Design Article
Safety, security set to drive embedded apps
Peter Clarke
3/3/2008 4:29 AM EST
But while a time-triggered protocol can provide deterministic delivery times for messages and control signals as part of a safety-aware design, it does not, of itself, provide security of data or program code. But Freescale for one is providing hardware assistance for cryptography on a broad range of its industrial microcontrollers and microprocessors with Ethernet.
"We have internal activity going on in a safety and security project," said Pia Huesch, a field applications engineer manager for Freescale.
Renesas Technology Corp. is introducing an initiative called R-Secure, which is making use of the security features found in the company’s smartcard microcontroller chips. Renesas has been in the smartcard microcontroller business for 15 years and reckons itself to be number two behind Infineon.
Vincent Mignard, marketing engineer with Renesas Technology Europe GmbH said that there is a growing awareness of the need for security and that it has to be addressed at some point in hardware. The Renesas R-Secure initiative plans to take the Renesas 16-bit smartcard microcontroller core and integrate it with application-specific peripherals and software to address particular markets.
"The first application is power metering. At the moment there is almost no security but most of the utility companies have plans to introduce powerline communications to collect usage data. Customer data is sensitive," he said.
Mignard said many utility companies plan to build out from basic metrology to offering security and safety services to customers, such as the ability to detect unusual usage or lack of usage which might signal a problem in an elderly person’s home.

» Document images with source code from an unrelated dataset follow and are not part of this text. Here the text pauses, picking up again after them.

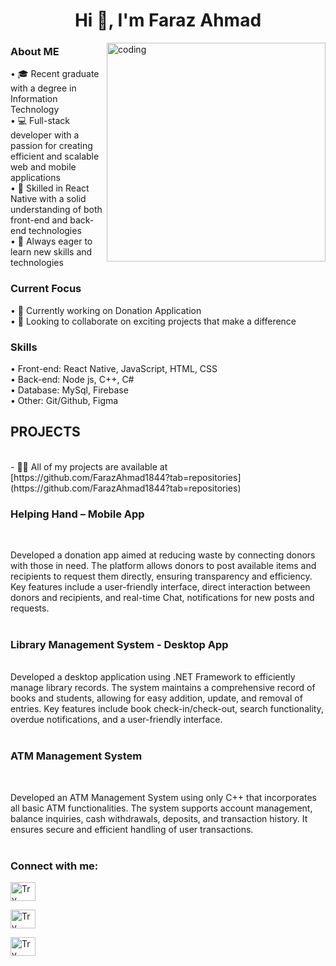 
<h1 align="center">Hi 👋, I'm Faraz Ahmad</h1>



<img align="right" alt="coding" width ="350" src="https://user-images.githubusercontent.com/46869388/89207039-b899e600-d5d7-11ea-90d0-c894383d35b4.gif">

<h3 align="left">About ME</h3>

•	🎓 Recent graduate with a degree in Information Technology </br>
•	💻 Full-stack developer with a passion for creating efficient and scalable web and mobile applications</br>
•	🌟 Skilled in React Native with a solid understanding of both front-end and back-end technologies</br>
•	🚀 Always eager to learn new skills and technologies</br>





<h3 align="left">Current Focus</h3>
•	🔭 Currently working on Donation Application</br>
•	👯 Looking to collaborate on exciting projects that make a difference</br>

<h3 align="left">Skills</h3>
•	Front-end: React Native, JavaScript, HTML, CSS </br>
•	Back-end: Node js, C++, C#</br>
•	Database: MySql, Firebase</br>
•	Other: Git/Github, Figma</br>
<h2 align="left">PROJECTS</h2></br>
- 👨‍💻 All of my projects are available at [https://github.com/FarazAhmad1844?tab=repositories](https://github.com/FarazAhmad1844?tab=repositories)</br>
<h3 align="left">Helping Hand – Mobile App</h3></br>

Developed a donation app aimed at reducing waste by connecting donors with those in need. The platform allows donors to post available items and recipients to request them directly, ensuring transparency and efficiency. Key features include a user-friendly interface, direct interaction between donors and recipients, and real-time Chat, notifications for new posts and requests.</br></br>
<h3 align="left">Library Management System - Desktop App  </h3></br>
Developed a desktop application using .NET Framework to efficiently manage library records. The system maintains a comprehensive record of books and students, allowing for easy addition, update, and removal of entries. Key features include book check-in/check-out, search functionality, overdue notifications, and a user-friendly interface.</br></br>
<h3 align="left">ATM Management System </h3></br>


Developed an ATM Management System using only C++ that incorporates all basic ATM functionalities. The system supports account management, balance inquiries, cash withdrawals, deposits, and transaction history. It ensures secure and efficient handling of user transactions.</br></br>


<h3 align="left">Connect with me:</h3>

<p>

<a href="https://www.linkedin.com/in/faraz-ahmad-90196931a/" target="blank"><img align="center" src="https://raw.githubusercontent.com/rahuldkjain/github-profile-readme-generator/master/src/images/icons/Social/linked-in-alt.svg" alt="Try Another" height="30" width="40" /></a>

<a href="https://www.instagram.com/farazahmad20arid1844/" target="blank"><img align="center" src="https://raw.githubusercontent.com/rahuldkjain/github-profile-readme-generator/master/src/images/icons/Social/instagram.svg" alt="Try different plateform" height="30" width="40" /></a>


<a href="https://leetcode.com/u/FarazAhmad17/" target="blank"><img align="center" src="https://raw.githubusercontent.com/rahuldkjain/github-profile-readme-generator/master/src/images/icons/Social/leet-code.svg" alt="Try Different Plateform" height="30" width="40" /></a>

</p>




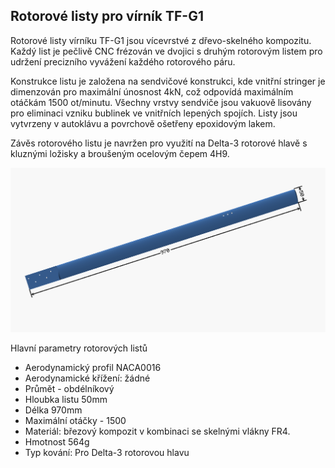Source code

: ## Rotorové listy pro vírník TF-G1

Rotorové listy vírníku TF-G1 jsou vícevrstvé z dřevo-skelného kompozitu. Každý list je pečlivě CNC frézován ve dvojici s druhým rotorovým listem pro udržení  precizního vyvážení každého rotorového páru.

Konstrukce listu je založena na sendvičové konstrukci, kde vnitřní stringer je dimenzován pro maximální únosnost 4kN, což odpovídá maximálním otáčkám 1500 ot/minutu.  Všechny vrstvy sendviče jsou vakuově lisovány pro eliminaci vzniku bublinek ve vnitřních lepených spojích.
Listy jsou vytvrzeny v autoklávu a povrchově ošetřeny epoxidovým lakem.

Závěs rotorového listu je navržen pro využití na Delta-3 rotorové hlavě s kluznými ložisky a broušeným ocelovým čepem 4H9.

![TF-G1 samostatný rotorový list](img/rotor_blade.png)

Hlavní parametry rotorových listů

  - Aerodynamický profil NACA0016
  - Aerodynamické křížení: žádné
  - Průmět - obdélníkový
  - Hloubka listu 50mm
  - Délka 970mm
  - Maximální otáčky - 1500
  - Materiál: březový kompozit v kombinaci se skelnými vlákny FR4.
  - Hmotnost 564g
  - Typ kování: Pro Delta-3 rotorovou hlavu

Authentication and anti-counterfeiting is another business opportunity for R-Secure, said Mignard pointing out that it could be worth fitting a unique identifier to prevent counterfeiting to something as simple as a printer cartridge. So far, Mignard said, Renesas was only addressing the smart metering application and adding serial buses such as SPI rather than Ethernet. Mignard said the R-Secure initiative could move out to certain automotive applications in time.
ARM Holdings plc (Cambridge, England) also has experience of adding security to the cores it licenses to semiconductor companies. ARM offers a dedicated series of cores for smartcard applications, such as SIMs, and its TrustZone technology to support secure data for financial transactions on mobile phones.
Haydn Povey, product manager for deeply embedded CPUs at ARM, took a different position saying that although there is a greater awareness of security in networked embedded applications, and moves from 64-bit encryption to 128-bit, that security is often catered for in software. Povey said ARM licensees had benefitted as this had driven many embedded applications from 8- and 16-bit microcontrollers and on to 32-bit devices.
"Designers often use hardware at first but then the technology tends to move back into software," said Povey.
Mignard of Renesas protested that everything could not be done in software. "Where do you store the codes, the keys, the secrets?" he said.